目の前の女の剣幕に怯みそうになってしまった進少年だが、負けじと口を開く。
「仙北屋江都さんと言いましたよね。いつからここに住んでるんですか」
「あんたに関係ある?」
スマホを弄りながらこの場から立ち去ろうとする江都を、すかさず進が回り込んで畳み掛ける。江都は不快感を隠す様子もなく舌打ちした。
目を合わせるのも嫌なのか、ポーチから煙草を取り出してそれを赤い唇で咥える。オイル残量の少ないライターをカチカチと三回ほど鳴らして煙草に火をつけた。
「大体、ここが葛西菖蒲のマンションだからって何か問題でも?」
「このマンションから、行方不明になっている御花畑帝人氏の位置情報が確認されたんですよ」
江都は進に目も合わせず、気だるそうにスマホを弄りながら黙っている。彼女が黙っているのをいい事に進が続けた。
「御花畑帝人氏は職業柄、自分の現在位置は必ず奥様に知らせるようにしていました。そして息子である王牙くんも同様に、自分の位置情報をご両親に知らせるように設定しているそうです」
進は警戒を解かずに『迂闊でしたね』と笑う。

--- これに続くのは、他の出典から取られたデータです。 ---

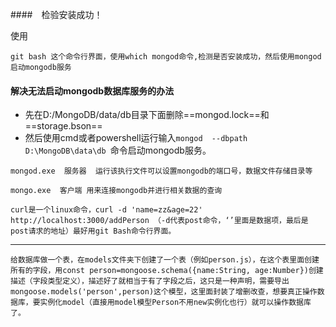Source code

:####　检验安装成功！

使用

```
git bash 这个命令行界面，使用which mongod命令,检测是否安装成功，然后使用mongod启动mongodb服务
```

#### 解决无法启动mongodb数据库服务的办法

*   先在D:/MongoDB/data/db目录下面删除==mongod.lock==和==storage.bson==
*   然后使用cmd或者powershell运行输入`mongod  --dbpath D:\MongoDB\data\db `命令启动mongodb服务。

```
mongod.exe  服务器  运行该执行文件可以设置mongodb的端口号，数据文件存储目录等 

mongo.exe  客户端 用来连接mongodb并进行相关数据的查询
```

```
curl是一个linux命令，curl -d 'name=zz&age=22' http://localhost:3000/addPerson （-d代表post命令，‘’里面是数据项，最后是post请求的地址）最好用git Bash命令行界面。
```

----

```
给数据库做一个表，在models文件夹下创建了一个表（例如person.js），在这个表里面创建所有的字段，用const person=mongoose.schema({name:String, age:Number})创建描述（字段类型定义），描述好了就相当于有了字段之后，这只是一种声明，需要导出mongoose.models('person',person)这个模型，这里面封装了增删改查，想要真正操作数据库，要实例化model（直接用model模型Person不用new实例化也行）就可以操作数据库了。
```

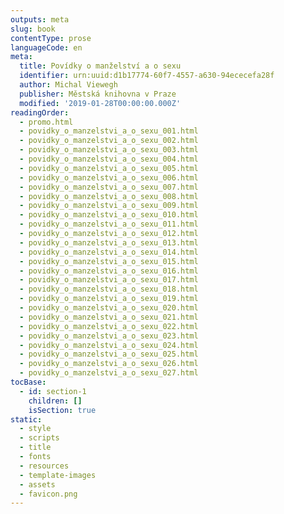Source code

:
 ```yaml
---
outputs: meta
slug: book
contentType: prose
languageCode: en
meta:
  title: Povídky o manželství a o sexu
  identifier: urn:uuid:d1b17774-60f7-4557-a630-94ececefa28f
  author: Michal Viewegh
  publisher: Městská knihovna v Praze
  modified: '2019-01-28T00:00:00.000Z'
readingOrder:
  - promo.html
  - povidky_o_manzelstvi_a_o_sexu_001.html
  - povidky_o_manzelstvi_a_o_sexu_002.html
  - povidky_o_manzelstvi_a_o_sexu_003.html
  - povidky_o_manzelstvi_a_o_sexu_004.html
  - povidky_o_manzelstvi_a_o_sexu_005.html
  - povidky_o_manzelstvi_a_o_sexu_006.html
  - povidky_o_manzelstvi_a_o_sexu_007.html
  - povidky_o_manzelstvi_a_o_sexu_008.html
  - povidky_o_manzelstvi_a_o_sexu_009.html
  - povidky_o_manzelstvi_a_o_sexu_010.html
  - povidky_o_manzelstvi_a_o_sexu_011.html
  - povidky_o_manzelstvi_a_o_sexu_012.html
  - povidky_o_manzelstvi_a_o_sexu_013.html
  - povidky_o_manzelstvi_a_o_sexu_014.html
  - povidky_o_manzelstvi_a_o_sexu_015.html
  - povidky_o_manzelstvi_a_o_sexu_016.html
  - povidky_o_manzelstvi_a_o_sexu_017.html
  - povidky_o_manzelstvi_a_o_sexu_018.html
  - povidky_o_manzelstvi_a_o_sexu_019.html
  - povidky_o_manzelstvi_a_o_sexu_020.html
  - povidky_o_manzelstvi_a_o_sexu_021.html
  - povidky_o_manzelstvi_a_o_sexu_022.html
  - povidky_o_manzelstvi_a_o_sexu_023.html
  - povidky_o_manzelstvi_a_o_sexu_024.html
  - povidky_o_manzelstvi_a_o_sexu_025.html
  - povidky_o_manzelstvi_a_o_sexu_026.html
  - povidky_o_manzelstvi_a_o_sexu_027.html
tocBase:
  - id: section-1
    children: []
    isSection: true
static:
  - style
  - scripts
  - title
  - fonts
  - resources
  - template-images
  - assets
  - favicon.png
---
```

江都にとっては大したダメージでもないのか、どうでも良さそうに鼻を鳴らすだけだ。まるで他人事のような顔をして。
「生放送中にニュースを取り下げさせたのも葛西議員でしょ?」
続けて進が問いかける。江都は涼しげな顔をして黙っていたが、不意に『あんたさ』と低い声で言った。
「この仕事を始めて何年目?」
「……い、一年──と、三ヶ月くらい、です」
直前まで饒舌だった進が口篭り、その目は少しだけ泳いでいる。
「そ、それが何か?」
「別に。若そうだもんね」
江都はそう言って煙草の煙をゆっくりと吐き出す。それはまるで生きているかのように江都の周囲を漂った。

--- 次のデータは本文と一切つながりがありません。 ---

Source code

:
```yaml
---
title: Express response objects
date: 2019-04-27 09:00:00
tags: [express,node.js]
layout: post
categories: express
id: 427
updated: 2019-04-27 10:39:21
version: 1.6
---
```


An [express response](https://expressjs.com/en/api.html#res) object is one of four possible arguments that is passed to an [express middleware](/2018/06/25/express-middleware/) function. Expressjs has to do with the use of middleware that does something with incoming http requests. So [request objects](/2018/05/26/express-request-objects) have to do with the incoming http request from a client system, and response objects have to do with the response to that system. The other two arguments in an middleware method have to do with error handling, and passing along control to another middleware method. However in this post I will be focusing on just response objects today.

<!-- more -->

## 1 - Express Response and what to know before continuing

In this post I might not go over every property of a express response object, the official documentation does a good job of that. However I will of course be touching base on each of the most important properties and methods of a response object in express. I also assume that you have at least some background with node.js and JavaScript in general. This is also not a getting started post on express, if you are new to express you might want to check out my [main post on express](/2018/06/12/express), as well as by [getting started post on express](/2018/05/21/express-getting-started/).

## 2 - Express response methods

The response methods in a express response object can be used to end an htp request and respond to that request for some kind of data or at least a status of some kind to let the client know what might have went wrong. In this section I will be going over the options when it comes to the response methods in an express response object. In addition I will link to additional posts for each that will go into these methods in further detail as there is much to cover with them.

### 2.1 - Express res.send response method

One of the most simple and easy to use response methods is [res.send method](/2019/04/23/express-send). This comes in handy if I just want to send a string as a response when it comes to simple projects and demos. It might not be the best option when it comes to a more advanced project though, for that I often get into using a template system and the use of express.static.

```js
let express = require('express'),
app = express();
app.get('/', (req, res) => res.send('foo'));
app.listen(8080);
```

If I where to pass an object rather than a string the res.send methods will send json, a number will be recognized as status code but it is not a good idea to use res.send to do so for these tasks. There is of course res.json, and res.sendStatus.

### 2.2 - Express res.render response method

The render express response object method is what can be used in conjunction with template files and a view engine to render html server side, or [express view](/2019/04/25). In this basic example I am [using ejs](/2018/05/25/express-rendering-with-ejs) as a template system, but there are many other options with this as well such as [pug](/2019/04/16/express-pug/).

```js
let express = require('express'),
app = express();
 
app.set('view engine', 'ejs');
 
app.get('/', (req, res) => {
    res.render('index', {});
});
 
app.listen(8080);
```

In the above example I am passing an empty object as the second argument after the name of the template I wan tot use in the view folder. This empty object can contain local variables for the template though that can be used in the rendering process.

「探偵ごっこは程々にしたら? 本当は記者じゃないんでしょ、ぼうや」
まるで子供を相手にするように江都が笑う。
ふと、頭上を見つめた御花畑夫人が顔色を変えた。マンションの一角で僅かに動いた不穏な影の正体、それは明らかにこちらへ殺意を持った者だ。
「進くんッ、上!」
夫人が声を上げた時、進は咄嗟に夫人を庇おうと狙撃手の視界の前に立ち塞がった。狙撃手の指が拳銃の引き金を引いた次の瞬間、神業とも言える動作で異形の角を生やした燕尾姿の悪魔が、いとも容易く手のひらで銃弾を受け止める。
黒と白にくっきり分かれた長い髪を靡かせながら、二人を庇うように立ったその人物は目を伏せたまま後方に声をかけた。

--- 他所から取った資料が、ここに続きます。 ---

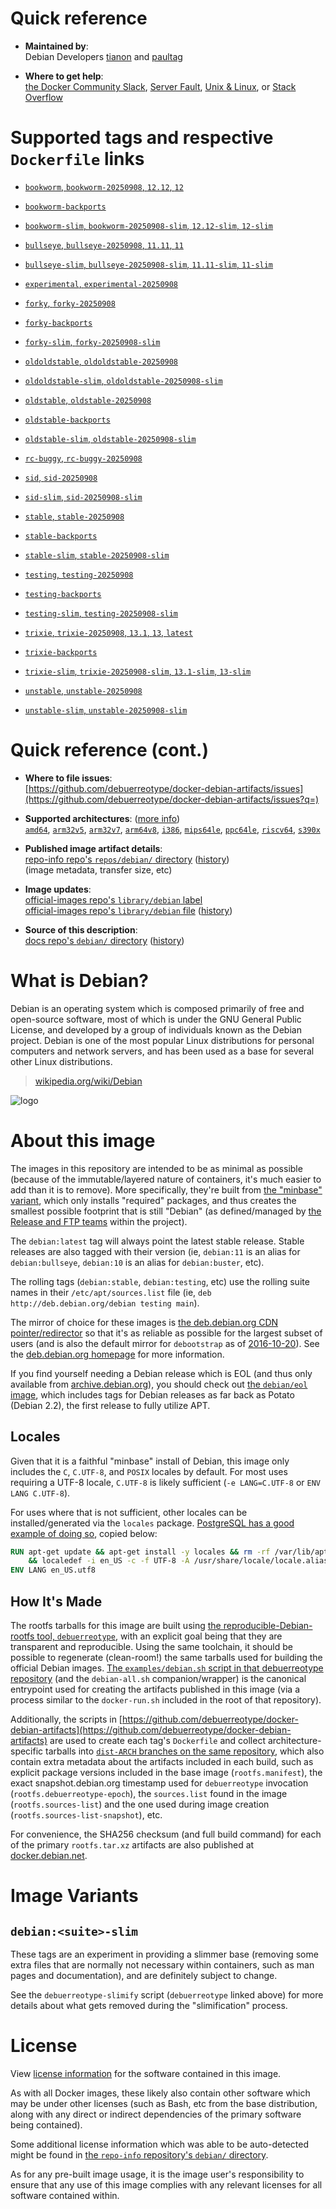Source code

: <!--

********************************************************************************

WARNING:

    DO NOT EDIT "debian/README.md"

    IT IS AUTO-GENERATED

    (from the other files in "debian/" combined with a set of templates)

********************************************************************************

-->

# Quick reference

-	**Maintained by**:  
	Debian Developers [tianon](https://qa.debian.org/developer.php?login=tianon) and [paultag](https://qa.debian.org/developer.php?login=paultag)

-	**Where to get help**:  
	[the Docker Community Slack](https://dockr.ly/comm-slack), [Server Fault](https://serverfault.com/help/on-topic), [Unix & Linux](https://unix.stackexchange.com/help/on-topic), or [Stack Overflow](https://stackoverflow.com/help/on-topic)

# Supported tags and respective `Dockerfile` links

-	[`bookworm`, `bookworm-20250908`, `12.12`, `12`](https://github.com/debuerreotype/docker-debian-artifacts/blob/875d8cd35082521d449942a5fc0769ea216a1b87/bookworm/oci/index.json)

-	[`bookworm-backports`](https://github.com/debuerreotype/docker-debian-artifacts/blob/875d8cd35082521d449942a5fc0769ea216a1b87/bookworm/backports/Dockerfile)

-	[`bookworm-slim`, `bookworm-20250908-slim`, `12.12-slim`, `12-slim`](https://github.com/debuerreotype/docker-debian-artifacts/blob/875d8cd35082521d449942a5fc0769ea216a1b87/bookworm/slim/oci/index.json)

-	[`bullseye`, `bullseye-20250908`, `11.11`, `11`](https://github.com/debuerreotype/docker-debian-artifacts/blob/875d8cd35082521d449942a5fc0769ea216a1b87/bullseye/oci/index.json)

-	[`bullseye-slim`, `bullseye-20250908-slim`, `11.11-slim`, `11-slim`](https://github.com/debuerreotype/docker-debian-artifacts/blob/875d8cd35082521d449942a5fc0769ea216a1b87/bullseye/slim/oci/index.json)

-	[`experimental`, `experimental-20250908`](https://github.com/debuerreotype/docker-debian-artifacts/blob/875d8cd35082521d449942a5fc0769ea216a1b87/experimental/Dockerfile)

-	[`forky`, `forky-20250908`](https://github.com/debuerreotype/docker-debian-artifacts/blob/875d8cd35082521d449942a5fc0769ea216a1b87/forky/oci/index.json)

-	[`forky-backports`](https://github.com/debuerreotype/docker-debian-artifacts/blob/875d8cd35082521d449942a5fc0769ea216a1b87/forky/backports/Dockerfile)

-	[`forky-slim`, `forky-20250908-slim`](https://github.com/debuerreotype/docker-debian-artifacts/blob/875d8cd35082521d449942a5fc0769ea216a1b87/forky/slim/oci/index.json)

-	[`oldoldstable`, `oldoldstable-20250908`](https://github.com/debuerreotype/docker-debian-artifacts/blob/875d8cd35082521d449942a5fc0769ea216a1b87/oldoldstable/oci/index.json)

-	[`oldoldstable-slim`, `oldoldstable-20250908-slim`](https://github.com/debuerreotype/docker-debian-artifacts/blob/875d8cd35082521d449942a5fc0769ea216a1b87/oldoldstable/slim/oci/index.json)

-	[`oldstable`, `oldstable-20250908`](https://github.com/debuerreotype/docker-debian-artifacts/blob/875d8cd35082521d449942a5fc0769ea216a1b87/oldstable/oci/index.json)

-	[`oldstable-backports`](https://github.com/debuerreotype/docker-debian-artifacts/blob/875d8cd35082521d449942a5fc0769ea216a1b87/oldstable/backports/Dockerfile)

-	[`oldstable-slim`, `oldstable-20250908-slim`](https://github.com/debuerreotype/docker-debian-artifacts/blob/875d8cd35082521d449942a5fc0769ea216a1b87/oldstable/slim/oci/index.json)

-	[`rc-buggy`, `rc-buggy-20250908`](https://github.com/debuerreotype/docker-debian-artifacts/blob/875d8cd35082521d449942a5fc0769ea216a1b87/rc-buggy/Dockerfile)

-	[`sid`, `sid-20250908`](https://github.com/debuerreotype/docker-debian-artifacts/blob/875d8cd35082521d449942a5fc0769ea216a1b87/sid/oci/index.json)

-	[`sid-slim`, `sid-20250908-slim`](https://github.com/debuerreotype/docker-debian-artifacts/blob/875d8cd35082521d449942a5fc0769ea216a1b87/sid/slim/oci/index.json)

-	[`stable`, `stable-20250908`](https://github.com/debuerreotype/docker-debian-artifacts/blob/875d8cd35082521d449942a5fc0769ea216a1b87/stable/oci/index.json)

-	[`stable-backports`](https://github.com/debuerreotype/docker-debian-artifacts/blob/875d8cd35082521d449942a5fc0769ea216a1b87/stable/backports/Dockerfile)

-	[`stable-slim`, `stable-20250908-slim`](https://github.com/debuerreotype/docker-debian-artifacts/blob/875d8cd35082521d449942a5fc0769ea216a1b87/stable/slim/oci/index.json)

-	[`testing`, `testing-20250908`](https://github.com/debuerreotype/docker-debian-artifacts/blob/875d8cd35082521d449942a5fc0769ea216a1b87/testing/oci/index.json)

-	[`testing-backports`](https://github.com/debuerreotype/docker-debian-artifacts/blob/875d8cd35082521d449942a5fc0769ea216a1b87/testing/backports/Dockerfile)

-	[`testing-slim`, `testing-20250908-slim`](https://github.com/debuerreotype/docker-debian-artifacts/blob/875d8cd35082521d449942a5fc0769ea216a1b87/testing/slim/oci/index.json)

-	[`trixie`, `trixie-20250908`, `13.1`, `13`, `latest`](https://github.com/debuerreotype/docker-debian-artifacts/blob/875d8cd35082521d449942a5fc0769ea216a1b87/trixie/oci/index.json)

-	[`trixie-backports`](https://github.com/debuerreotype/docker-debian-artifacts/blob/875d8cd35082521d449942a5fc0769ea216a1b87/trixie/backports/Dockerfile)

-	[`trixie-slim`, `trixie-20250908-slim`, `13.1-slim`, `13-slim`](https://github.com/debuerreotype/docker-debian-artifacts/blob/875d8cd35082521d449942a5fc0769ea216a1b87/trixie/slim/oci/index.json)

-	[`unstable`, `unstable-20250908`](https://github.com/debuerreotype/docker-debian-artifacts/blob/875d8cd35082521d449942a5fc0769ea216a1b87/unstable/oci/index.json)

-	[`unstable-slim`, `unstable-20250908-slim`](https://github.com/debuerreotype/docker-debian-artifacts/blob/875d8cd35082521d449942a5fc0769ea216a1b87/unstable/slim/oci/index.json)

# Quick reference (cont.)

-	**Where to file issues**:  
	[https://github.com/debuerreotype/docker-debian-artifacts/issues](https://github.com/debuerreotype/docker-debian-artifacts/issues?q=)

-	**Supported architectures**: ([more info](https://github.com/docker-library/official-images#architectures-other-than-amd64))  
	[`amd64`](https://hub.docker.com/r/amd64/debian/), [`arm32v5`](https://hub.docker.com/r/arm32v5/debian/), [`arm32v7`](https://hub.docker.com/r/arm32v7/debian/), [`arm64v8`](https://hub.docker.com/r/arm64v8/debian/), [`i386`](https://hub.docker.com/r/i386/debian/), [`mips64le`](https://hub.docker.com/r/mips64le/debian/), [`ppc64le`](https://hub.docker.com/r/ppc64le/debian/), [`riscv64`](https://hub.docker.com/r/riscv64/debian/), [`s390x`](https://hub.docker.com/r/s390x/debian/)

-	**Published image artifact details**:  
	[repo-info repo's `repos/debian/` directory](https://github.com/docker-library/repo-info/blob/master/repos/debian) ([history](https://github.com/docker-library/repo-info/commits/master/repos/debian))  
	(image metadata, transfer size, etc)

-	**Image updates**:  
	[official-images repo's `library/debian` label](https://github.com/docker-library/official-images/issues?q=label%3Alibrary%2Fdebian)  
	[official-images repo's `library/debian` file](https://github.com/docker-library/official-images/blob/master/library/debian) ([history](https://github.com/docker-library/official-images/commits/master/library/debian))

-	**Source of this description**:  
	[docs repo's `debian/` directory](https://github.com/docker-library/docs/tree/master/debian) ([history](https://github.com/docker-library/docs/commits/master/debian))

# What is Debian?

Debian is an operating system which is composed primarily of free and open-source software, most of which is under the GNU General Public License, and developed by a group of individuals known as the Debian project. Debian is one of the most popular Linux distributions for personal computers and network servers, and has been used as a base for several other Linux distributions.

> [wikipedia.org/wiki/Debian](https://en.wikipedia.org/wiki/Debian)

![logo](https://raw.githubusercontent.com/docker-library/docs/b449be7df57e9ed9086bb5821bfb5d6cdc5d67a4/debian/logo.png)

# About this image

The images in this repository are intended to be as minimal as possible (because of the immutable/layered nature of containers, it's much easier to add than it is to remove). More specifically, they're built from [the "minbase" variant](https://manpages.debian.org/stable/debootstrap/debootstrap.8.en.html#variant=minbase_buildd_fakechroot), which only installs "required" packages, and thus creates the smallest possible footprint that is still "Debian" (as defined/managed by [the Release and FTP teams](https://www.debian.org/intro/organization#distribution) within the project).

The `debian:latest` tag will always point the latest stable release. Stable releases are also tagged with their version (ie, `debian:11` is an alias for `debian:bullseye`, `debian:10` is an alias for `debian:buster`, etc).

The rolling tags (`debian:stable`, `debian:testing`, etc) use the rolling suite names in their `/etc/apt/sources.list` file (ie, `deb http://deb.debian.org/debian testing main`).

The mirror of choice for these images is [the deb.debian.org CDN pointer/redirector](https://deb.debian.org) so that it's as reliable as possible for the largest subset of users (and is also the default mirror for `debootstrap` as of [2016-10-20](https://anonscm.debian.org/cgit/d-i/debootstrap.git/commit/?id=9e8bc60ad1ccf3a25ce7890526b70059f3e770de)). See the [deb.debian.org homepage](https://deb.debian.org) for more information.

If you find yourself needing a Debian release which is EOL (and thus only available from [archive.debian.org](http://archive.debian.org)), you should check out [the `debian/eol` image](https://hub.docker.com/r/debian/eol/), which includes tags for Debian releases as far back as Potato (Debian 2.2), the first release to fully utilize APT.

## Locales

Given that it is a faithful "minbase" install of Debian, this image only includes the `C`, `C.UTF-8`, and `POSIX` locales by default. For most uses requiring a UTF-8 locale, `C.UTF-8` is likely sufficient (`-e LANG=C.UTF-8` or `ENV LANG C.UTF-8`).

For uses where that is not sufficient, other locales can be installed/generated via the `locales` package. [PostgreSQL has a good example of doing so](https://github.com/docker-library/postgres/blob/69bc540ecfffecce72d49fa7e4a46680350037f9/9.6/Dockerfile#L21-L24), copied below:

```dockerfile
RUN apt-get update && apt-get install -y locales && rm -rf /var/lib/apt/lists/* \
	&& localedef -i en_US -c -f UTF-8 -A /usr/share/locale/locale.alias en_US.UTF-8
ENV LANG en_US.utf8
```

## How It's Made

The rootfs tarballs for this image are built using [the reproducible-Debian-rootfs tool, `debuerreotype`](https://github.com/debuerreotype/debuerreotype), with an explicit goal being that they are transparent and reproducible. Using the same toolchain, it should be possible to regenerate (clean-room!) the same tarballs used for building the official Debian images. [The `examples/debian.sh` script in that debuerreotype repository](https://github.com/debuerreotype/debuerreotype/blob/master/examples/debian.sh) (and the `debian-all.sh` companion/wrapper) is the canonical entrypoint used for creating the artifacts published in this image (via a process similar to the `docker-run.sh` included in the root of that repository).

Additionally, the scripts in [https://github.com/debuerreotype/docker-debian-artifacts](https://github.com/debuerreotype/docker-debian-artifacts) are used to create each tag's `Dockerfile` and collect architecture-specific tarballs into [`dist-ARCH` branches on the same repository](https://github.com/debuerreotype/docker-debian-artifacts/branches), which also contain extra metadata about the artifacts included in each build, such as explicit package versions included in the base image (`rootfs.manifest`), the exact snapshot.debian.org timestamp used for `debuerreotype` invocation (`rootfs.debuerreotype-epoch`), the `sources.list` found in the image (`rootfs.sources-list`) and the one used during image creation (`rootfs.sources-list-snapshot`), etc.

For convenience, the SHA256 checksum (and full build command) for each of the primary `rootfs.tar.xz` artifacts are also published at [docker.debian.net](https://docker.debian.net/).

# Image Variants

## `debian:<suite>-slim`

These tags are an experiment in providing a slimmer base (removing some extra files that are normally not necessary within containers, such as man pages and documentation), and are definitely subject to change.

See the `debuerreotype-slimify` script (`debuerreotype` linked above) for more details about what gets removed during the "slimification" process.

# License

View [license information](https://www.debian.org/social_contract#guidelines) for the software contained in this image.

As with all Docker images, these likely also contain other software which may be under other licenses (such as Bash, etc from the base distribution, along with any direct or indirect dependencies of the primary software being contained).

Some additional license information which was able to be auto-detected might be found in [the `repo-info` repository's `debian/` directory](https://github.com/docker-library/repo-info/tree/master/repos/debian).

As for any pre-built image usage, it is the image user's responsibility to ensure that any use of this image complies with any relevant licenses for all software contained within.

「奥様、遅れまして申し訳ございません。そちらの勇気ある御仁にも、我が主から後ほど謝礼をさせてください」
突如銃弾を受け止めた黒スーツの中性的な人物。その神秘的とも、邪悪とも思える不思議な雰囲気に圧倒され、進は完全に沈黙してしまう。
「異形の角を持った御花畑の使用人……あんたが悪魔ね」
「お初にお目にかかります、見知らぬ方」
カトシキは優雅に一礼をして江都へ挨拶をした。開いたその手のひらに先程受け止めたはずの銃弾が握られていないのを見て、進が僅かに目を見張る。
「帝人様と王牙様をお返しください。このカトシキの権限では警察を動かすことは出来ませんから」
江都は目を細めて煙草の煙を吐き出した。
「断る、と言ったら?」
「ご冗談を。これはお願いしているわけではございません」
カトシキが穏やかな声色で白い手袋を深く嵌め直す。そう言って開かれた赤い瞳は、これっぽっちも笑っていなかった。
「これ以上、私のお花畑を踏み荒らさないでくださいませ」
足元の影から黒い鎌が出現し、カトシキの手の中へ収まる。どこからともなく鎌が出現したことに驚いた進が素っ頓狂な声を上げて尻もちをついた。しかし、誰も進のように驚いている様子はない。
「それで──あんたはどうしたいの? 私を殺す?」
「それはこのカトシキの仕事ではございません」
カトシキが答えると、江都は口の端を吊り上げて笑った。
「悪魔のくせにずいぶん大人しいじゃない」
江都の言葉と共に、彼女の指が煙草の灰を地面に落とす。いつの間にか、周囲を濃霧が包み始めていた。カトシキは記者と夫人を守るように後退する。
「生きて返す気もないけどね」
濃霧の中で銃声が聞こえる。カトシキはそれらを全て片手で受け止めたが、地面に撃ち込まれた何かに当たりそうになった進が情けない悲鳴を上げながら、カトシキの後ろに隠れた。足元には、打ち込まれたはずの銃弾の代わりに、耳まで裂けた口を持った管狐が潜んでいる。
「ひいいっ!?」
「おやおや、お気をつけくださいませ」
カトシキは何とも思っていないような声でその管狐を踏みつける。風船が破裂するような音を立てて管狐が弾け飛んだ。
手を振るって濃霧を退けるカトシキの目の前には江都が立っている。先程と変わらず、煙草を口に咥えて。
「かったるいわね、あんた」
江都の言葉と共にマンションから銃声が聞こえる。カトシキは大鎌を放り投げると、夫人と進を小脇に抱えてその場から飛び上がる。振り上げられた大鎌から放たれた風圧で窓ガラスが割れ、破片が狙撃手の体を切り裂いた。しばらく銃は握れないだろう。
彼らを安全な場所に下ろしたカトシキは、心配そうな夫人に微笑みかける。
「奥様、どうかほんの少しばかり目を瞑っていてくださいませ」
カトシキはそう言って、空中でくるくると回転している大鎌を受け止めた。伏せられたままの瞳がゆっくりと開かれる。
「このカトシキ・ユヴェーレン。御花畑家の使用人として、お務めを果たしてまいります」
血のように赤い瞳の中で、横長に伸びた黒い瞳孔がキュッと細められた。